● **Input records**:
○ ○ ○ ○ ○ ○ ○

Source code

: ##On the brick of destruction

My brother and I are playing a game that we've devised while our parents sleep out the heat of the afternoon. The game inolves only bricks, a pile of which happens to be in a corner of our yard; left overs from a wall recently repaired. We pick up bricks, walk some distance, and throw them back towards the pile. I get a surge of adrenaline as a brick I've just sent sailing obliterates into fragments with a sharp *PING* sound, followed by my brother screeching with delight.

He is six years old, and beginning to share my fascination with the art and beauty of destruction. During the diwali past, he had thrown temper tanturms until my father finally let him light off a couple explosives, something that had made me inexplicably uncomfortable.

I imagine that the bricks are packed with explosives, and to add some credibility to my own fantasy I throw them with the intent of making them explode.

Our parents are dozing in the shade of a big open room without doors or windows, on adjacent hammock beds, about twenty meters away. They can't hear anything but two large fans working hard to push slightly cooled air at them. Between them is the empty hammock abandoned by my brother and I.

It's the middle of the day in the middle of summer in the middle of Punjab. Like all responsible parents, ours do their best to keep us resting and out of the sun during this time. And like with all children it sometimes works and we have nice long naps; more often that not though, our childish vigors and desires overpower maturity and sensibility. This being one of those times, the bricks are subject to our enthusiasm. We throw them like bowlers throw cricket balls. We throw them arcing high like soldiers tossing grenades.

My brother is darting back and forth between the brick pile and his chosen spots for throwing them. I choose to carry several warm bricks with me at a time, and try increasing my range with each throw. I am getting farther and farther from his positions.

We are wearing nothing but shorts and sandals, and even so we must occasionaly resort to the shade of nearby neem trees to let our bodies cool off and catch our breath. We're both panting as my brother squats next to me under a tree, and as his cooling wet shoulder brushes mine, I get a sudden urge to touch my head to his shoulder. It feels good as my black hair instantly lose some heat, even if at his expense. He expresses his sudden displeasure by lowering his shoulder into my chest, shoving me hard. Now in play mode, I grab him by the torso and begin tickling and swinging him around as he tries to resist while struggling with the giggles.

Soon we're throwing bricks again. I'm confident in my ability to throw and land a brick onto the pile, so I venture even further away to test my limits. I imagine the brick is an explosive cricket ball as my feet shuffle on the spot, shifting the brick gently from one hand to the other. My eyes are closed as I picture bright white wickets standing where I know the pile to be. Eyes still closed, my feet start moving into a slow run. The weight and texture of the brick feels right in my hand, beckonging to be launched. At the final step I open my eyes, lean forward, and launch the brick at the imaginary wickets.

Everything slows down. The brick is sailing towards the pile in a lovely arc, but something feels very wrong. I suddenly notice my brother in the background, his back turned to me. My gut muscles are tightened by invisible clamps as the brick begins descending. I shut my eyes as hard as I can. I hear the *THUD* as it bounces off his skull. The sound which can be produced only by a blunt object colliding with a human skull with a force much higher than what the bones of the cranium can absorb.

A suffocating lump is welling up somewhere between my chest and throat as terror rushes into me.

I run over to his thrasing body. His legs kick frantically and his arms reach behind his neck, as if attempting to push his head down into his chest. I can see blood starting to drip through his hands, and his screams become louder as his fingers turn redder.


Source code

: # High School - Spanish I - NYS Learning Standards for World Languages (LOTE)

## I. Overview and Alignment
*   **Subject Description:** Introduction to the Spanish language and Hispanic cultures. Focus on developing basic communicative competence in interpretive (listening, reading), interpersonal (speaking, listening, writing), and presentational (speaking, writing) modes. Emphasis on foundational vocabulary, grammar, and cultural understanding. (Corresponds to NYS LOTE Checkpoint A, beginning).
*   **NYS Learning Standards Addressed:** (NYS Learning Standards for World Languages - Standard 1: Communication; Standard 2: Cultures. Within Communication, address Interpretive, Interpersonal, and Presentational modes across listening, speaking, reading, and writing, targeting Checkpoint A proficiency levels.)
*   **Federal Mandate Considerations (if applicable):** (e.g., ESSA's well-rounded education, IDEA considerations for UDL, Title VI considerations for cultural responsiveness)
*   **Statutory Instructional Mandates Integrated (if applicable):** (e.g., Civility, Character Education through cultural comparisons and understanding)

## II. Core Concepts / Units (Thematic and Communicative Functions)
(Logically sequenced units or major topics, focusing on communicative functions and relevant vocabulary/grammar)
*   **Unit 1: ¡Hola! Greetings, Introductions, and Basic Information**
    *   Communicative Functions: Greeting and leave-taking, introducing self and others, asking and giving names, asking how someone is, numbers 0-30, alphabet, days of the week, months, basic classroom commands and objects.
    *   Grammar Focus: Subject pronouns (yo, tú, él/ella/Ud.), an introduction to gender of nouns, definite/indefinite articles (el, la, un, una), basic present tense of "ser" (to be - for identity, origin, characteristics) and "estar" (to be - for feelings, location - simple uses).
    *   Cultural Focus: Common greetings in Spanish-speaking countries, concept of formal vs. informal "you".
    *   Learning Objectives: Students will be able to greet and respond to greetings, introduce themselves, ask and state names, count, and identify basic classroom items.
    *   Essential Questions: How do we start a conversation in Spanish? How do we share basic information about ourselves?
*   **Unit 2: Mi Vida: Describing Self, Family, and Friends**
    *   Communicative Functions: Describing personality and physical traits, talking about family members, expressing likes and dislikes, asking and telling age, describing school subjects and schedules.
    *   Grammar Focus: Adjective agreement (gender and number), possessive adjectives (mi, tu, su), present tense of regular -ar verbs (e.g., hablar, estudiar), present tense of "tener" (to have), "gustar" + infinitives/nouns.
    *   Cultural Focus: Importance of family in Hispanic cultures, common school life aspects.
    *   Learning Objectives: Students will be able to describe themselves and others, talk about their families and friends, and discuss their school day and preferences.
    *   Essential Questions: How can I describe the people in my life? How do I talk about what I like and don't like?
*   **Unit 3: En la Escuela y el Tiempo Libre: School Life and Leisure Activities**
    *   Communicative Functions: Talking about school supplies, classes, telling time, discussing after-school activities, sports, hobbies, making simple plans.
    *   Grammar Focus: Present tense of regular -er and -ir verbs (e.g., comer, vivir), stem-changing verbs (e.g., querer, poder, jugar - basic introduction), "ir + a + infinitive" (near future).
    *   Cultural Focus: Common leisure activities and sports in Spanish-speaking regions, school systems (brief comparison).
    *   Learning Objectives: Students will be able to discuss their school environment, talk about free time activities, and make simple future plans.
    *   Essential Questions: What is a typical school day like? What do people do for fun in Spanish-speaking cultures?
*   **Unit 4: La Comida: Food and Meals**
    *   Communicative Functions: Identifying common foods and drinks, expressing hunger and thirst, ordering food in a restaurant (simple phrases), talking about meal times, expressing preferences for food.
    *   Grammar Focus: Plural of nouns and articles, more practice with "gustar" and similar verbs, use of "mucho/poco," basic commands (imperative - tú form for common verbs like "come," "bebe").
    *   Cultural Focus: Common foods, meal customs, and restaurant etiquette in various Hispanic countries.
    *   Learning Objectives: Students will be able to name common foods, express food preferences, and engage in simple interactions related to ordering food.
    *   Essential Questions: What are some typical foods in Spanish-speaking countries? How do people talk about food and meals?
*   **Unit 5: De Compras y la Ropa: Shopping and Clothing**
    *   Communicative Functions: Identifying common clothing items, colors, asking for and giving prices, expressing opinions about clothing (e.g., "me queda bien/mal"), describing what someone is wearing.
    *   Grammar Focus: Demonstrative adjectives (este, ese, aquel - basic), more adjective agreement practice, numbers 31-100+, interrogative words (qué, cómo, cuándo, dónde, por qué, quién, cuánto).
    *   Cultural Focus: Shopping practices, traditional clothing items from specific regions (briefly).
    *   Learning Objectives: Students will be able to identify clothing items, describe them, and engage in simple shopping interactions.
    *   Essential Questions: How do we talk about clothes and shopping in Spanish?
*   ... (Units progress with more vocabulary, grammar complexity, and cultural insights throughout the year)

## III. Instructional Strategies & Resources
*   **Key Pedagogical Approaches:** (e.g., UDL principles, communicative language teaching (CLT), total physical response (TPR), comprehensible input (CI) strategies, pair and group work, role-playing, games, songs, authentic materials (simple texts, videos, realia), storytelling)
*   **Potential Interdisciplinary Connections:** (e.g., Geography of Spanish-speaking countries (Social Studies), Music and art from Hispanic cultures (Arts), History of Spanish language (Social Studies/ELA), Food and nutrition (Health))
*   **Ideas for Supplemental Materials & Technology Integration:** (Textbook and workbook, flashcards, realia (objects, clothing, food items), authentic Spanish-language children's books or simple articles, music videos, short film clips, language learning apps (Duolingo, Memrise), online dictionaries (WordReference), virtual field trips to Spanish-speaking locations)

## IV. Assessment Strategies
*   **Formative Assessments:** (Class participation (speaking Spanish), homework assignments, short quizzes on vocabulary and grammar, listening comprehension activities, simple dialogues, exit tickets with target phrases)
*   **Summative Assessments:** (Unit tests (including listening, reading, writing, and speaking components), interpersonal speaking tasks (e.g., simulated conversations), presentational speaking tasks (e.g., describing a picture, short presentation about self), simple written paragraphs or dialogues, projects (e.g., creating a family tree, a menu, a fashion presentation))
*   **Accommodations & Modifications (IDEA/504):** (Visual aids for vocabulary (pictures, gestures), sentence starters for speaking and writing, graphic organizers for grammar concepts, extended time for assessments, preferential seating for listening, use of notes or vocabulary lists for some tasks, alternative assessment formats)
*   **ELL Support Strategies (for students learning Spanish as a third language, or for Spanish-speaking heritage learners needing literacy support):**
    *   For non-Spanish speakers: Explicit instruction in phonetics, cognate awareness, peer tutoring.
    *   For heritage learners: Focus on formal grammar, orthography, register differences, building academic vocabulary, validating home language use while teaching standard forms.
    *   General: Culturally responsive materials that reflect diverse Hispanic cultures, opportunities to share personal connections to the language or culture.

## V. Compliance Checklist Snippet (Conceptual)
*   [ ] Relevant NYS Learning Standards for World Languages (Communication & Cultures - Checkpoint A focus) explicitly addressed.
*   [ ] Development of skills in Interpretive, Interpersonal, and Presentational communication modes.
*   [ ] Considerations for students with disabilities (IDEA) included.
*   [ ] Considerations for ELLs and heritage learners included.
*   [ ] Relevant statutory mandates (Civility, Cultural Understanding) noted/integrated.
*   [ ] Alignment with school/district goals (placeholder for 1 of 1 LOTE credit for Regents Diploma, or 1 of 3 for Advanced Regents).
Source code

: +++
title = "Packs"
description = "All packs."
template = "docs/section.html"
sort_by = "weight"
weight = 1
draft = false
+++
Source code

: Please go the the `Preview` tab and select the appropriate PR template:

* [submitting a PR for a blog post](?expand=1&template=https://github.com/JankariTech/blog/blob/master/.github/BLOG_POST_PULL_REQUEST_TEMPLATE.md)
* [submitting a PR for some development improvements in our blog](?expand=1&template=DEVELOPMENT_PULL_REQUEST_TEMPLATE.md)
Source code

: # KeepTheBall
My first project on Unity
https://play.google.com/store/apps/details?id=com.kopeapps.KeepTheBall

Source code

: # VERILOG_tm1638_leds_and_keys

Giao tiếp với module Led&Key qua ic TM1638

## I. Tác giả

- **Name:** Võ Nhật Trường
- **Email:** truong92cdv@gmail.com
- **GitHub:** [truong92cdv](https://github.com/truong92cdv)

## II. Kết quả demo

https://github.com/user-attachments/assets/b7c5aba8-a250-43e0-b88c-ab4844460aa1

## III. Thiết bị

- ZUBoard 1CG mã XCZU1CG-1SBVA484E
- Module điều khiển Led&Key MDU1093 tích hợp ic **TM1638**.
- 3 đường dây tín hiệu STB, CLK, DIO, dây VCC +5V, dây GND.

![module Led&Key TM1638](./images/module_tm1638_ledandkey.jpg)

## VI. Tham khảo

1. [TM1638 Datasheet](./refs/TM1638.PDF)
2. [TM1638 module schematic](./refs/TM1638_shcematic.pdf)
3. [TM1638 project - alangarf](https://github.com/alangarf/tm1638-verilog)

○ ○ ○ ○ ○ ○ ○

Please give back exactly the lines of the listing above that run from the one containing "awareness, peer tutoring." through the one containing "teaching standard forms.", and only those.

    *   For non-Spanish speakers: Explicit instruction in phonetics, cognate awareness, peer tutoring.
    *   For heritage learners: Focus on formal grammar, orthography, register differences, building academic vocabulary, validating home language use while teaching standard forms.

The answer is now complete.